After many decades of fighting for abortion rights in Northern Ireland, campaigners were awarded Liberty's prestigious Human Rights 'Long Walk' Award – on the same day that they challenged Northern Ireland's strict abortion law in court.
FPA, Alliance for Choice, and the London-Irish Abortion Rights Campaign accepted the award on behalf of the movement in Northern Ireland.
FPA and Alliance for Choice, along with a coalition of the United Kingdom’s leading reproductive rights organisations, are also intervening in a case this week in which the Supreme Court in London will hear that Northern Ireland's restrictive abortion law violates human rights.
The case is considering whether the existing criminal law in Northern Ireland in relation to abortion is lawful in three circumstances: where the pregnancy results from rape, or incest, or where it involves a serious fetal abnormality.

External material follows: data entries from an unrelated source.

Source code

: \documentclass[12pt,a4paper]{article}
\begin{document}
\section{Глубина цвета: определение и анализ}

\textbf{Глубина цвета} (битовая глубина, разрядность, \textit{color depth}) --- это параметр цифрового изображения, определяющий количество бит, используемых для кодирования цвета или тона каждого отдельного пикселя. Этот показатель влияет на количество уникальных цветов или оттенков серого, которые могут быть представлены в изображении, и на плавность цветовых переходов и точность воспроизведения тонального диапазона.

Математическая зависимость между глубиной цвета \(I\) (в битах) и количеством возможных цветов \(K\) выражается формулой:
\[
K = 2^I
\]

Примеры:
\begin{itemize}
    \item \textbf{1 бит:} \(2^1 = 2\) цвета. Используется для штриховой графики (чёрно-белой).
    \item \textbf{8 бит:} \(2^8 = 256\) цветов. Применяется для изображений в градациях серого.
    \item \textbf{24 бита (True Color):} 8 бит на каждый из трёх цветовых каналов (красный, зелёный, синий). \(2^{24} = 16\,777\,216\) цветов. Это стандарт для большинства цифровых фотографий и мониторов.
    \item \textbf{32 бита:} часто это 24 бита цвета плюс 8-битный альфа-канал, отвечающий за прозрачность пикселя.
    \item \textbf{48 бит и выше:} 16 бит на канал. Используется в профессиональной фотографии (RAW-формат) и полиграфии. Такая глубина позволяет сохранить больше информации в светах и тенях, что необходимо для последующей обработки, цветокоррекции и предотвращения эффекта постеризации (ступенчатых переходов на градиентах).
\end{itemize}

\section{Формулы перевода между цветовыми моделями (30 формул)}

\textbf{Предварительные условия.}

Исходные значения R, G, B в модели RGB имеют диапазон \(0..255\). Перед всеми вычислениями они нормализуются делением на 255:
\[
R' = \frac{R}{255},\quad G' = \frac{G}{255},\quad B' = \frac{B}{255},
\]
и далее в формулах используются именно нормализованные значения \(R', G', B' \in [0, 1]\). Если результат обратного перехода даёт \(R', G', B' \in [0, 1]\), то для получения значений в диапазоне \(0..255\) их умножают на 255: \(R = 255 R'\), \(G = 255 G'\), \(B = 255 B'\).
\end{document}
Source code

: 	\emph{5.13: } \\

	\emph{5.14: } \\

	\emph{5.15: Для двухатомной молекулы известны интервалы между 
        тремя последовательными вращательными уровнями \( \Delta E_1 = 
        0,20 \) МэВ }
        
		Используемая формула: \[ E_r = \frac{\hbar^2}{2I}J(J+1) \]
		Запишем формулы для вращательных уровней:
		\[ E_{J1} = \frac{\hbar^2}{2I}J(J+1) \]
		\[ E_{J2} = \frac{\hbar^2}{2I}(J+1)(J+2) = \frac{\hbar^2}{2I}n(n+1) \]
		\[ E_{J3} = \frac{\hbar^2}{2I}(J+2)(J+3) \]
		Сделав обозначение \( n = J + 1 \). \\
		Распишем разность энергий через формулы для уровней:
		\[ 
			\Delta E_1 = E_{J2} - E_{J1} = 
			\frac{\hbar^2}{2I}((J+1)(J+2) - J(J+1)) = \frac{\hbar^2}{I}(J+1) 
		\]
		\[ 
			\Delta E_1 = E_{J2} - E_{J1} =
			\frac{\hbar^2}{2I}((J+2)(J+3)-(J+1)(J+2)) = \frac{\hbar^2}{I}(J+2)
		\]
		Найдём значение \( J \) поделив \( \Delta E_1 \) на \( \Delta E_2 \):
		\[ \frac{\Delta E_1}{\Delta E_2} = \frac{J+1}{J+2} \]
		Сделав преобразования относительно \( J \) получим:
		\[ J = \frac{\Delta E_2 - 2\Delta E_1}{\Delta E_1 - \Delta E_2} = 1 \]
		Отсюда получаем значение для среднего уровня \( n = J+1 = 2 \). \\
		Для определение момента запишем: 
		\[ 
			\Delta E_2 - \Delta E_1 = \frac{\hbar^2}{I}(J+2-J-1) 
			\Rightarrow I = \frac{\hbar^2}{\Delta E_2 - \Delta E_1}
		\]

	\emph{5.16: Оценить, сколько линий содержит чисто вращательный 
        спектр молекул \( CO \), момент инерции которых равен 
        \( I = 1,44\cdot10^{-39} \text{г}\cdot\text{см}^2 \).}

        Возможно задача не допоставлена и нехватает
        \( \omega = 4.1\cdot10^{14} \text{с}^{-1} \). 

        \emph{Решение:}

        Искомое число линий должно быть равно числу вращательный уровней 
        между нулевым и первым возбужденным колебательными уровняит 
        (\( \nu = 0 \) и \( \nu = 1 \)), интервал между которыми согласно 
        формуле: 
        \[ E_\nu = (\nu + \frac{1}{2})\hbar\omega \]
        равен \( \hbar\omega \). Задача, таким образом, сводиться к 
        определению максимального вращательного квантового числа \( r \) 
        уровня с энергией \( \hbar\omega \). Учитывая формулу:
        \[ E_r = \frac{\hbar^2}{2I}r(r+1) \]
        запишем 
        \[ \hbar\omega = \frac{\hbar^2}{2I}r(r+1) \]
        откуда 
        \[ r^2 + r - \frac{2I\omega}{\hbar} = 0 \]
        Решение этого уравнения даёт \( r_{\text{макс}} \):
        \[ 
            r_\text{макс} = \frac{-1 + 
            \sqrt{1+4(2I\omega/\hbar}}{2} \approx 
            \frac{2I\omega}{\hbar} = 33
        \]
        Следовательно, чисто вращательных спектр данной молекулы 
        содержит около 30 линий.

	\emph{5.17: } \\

FPA has been campaigning on abortion rights for women in Northern Ireland for 50 years, and has provided a counselling service for the last 30 years, despite constant protests and harassment from anti-choice campaigners, which recently saw an FPA staff member being assaulted.
In 2001, FPA initiated the first ever legal challenge to the provision of abortion services in Northern Ireland, emphasising that this was an equality and human rights issue.
But as this week's court case shows, women in Northern Ireland still don’t have the same rights to abortion care afforded to women in the rest of the UK.
Ruairi Rowan, Senior Advocacy Officer for the sexual health charity FPA in Northern Ireland, said:
“The recent decision by the UK government to stop charging women from Northern Ireland to access abortion services in England is the most tangible change that has taken place since the introduction of the Abortion Act. It’s a small step that will make a significant difference to women in Northern Ireland. But it’s not a solution.
“The case before the Supreme Court today highlights how restricted access to abortion really is in Northern Ireland. Abortion law in Northern Ireland is over 150 years old. It has led to women being silenced, stigmatised, and criminalised.
“A clear majority of the Northern Ireland population and of organisations across civil society want to see abortion law reform. It’s time for the law to catch up with public opinion. It’s time for change.
“FPA trusts women to make decisions regarding their own reproductive health and believes abortion legislation must be brought into the 21st century.”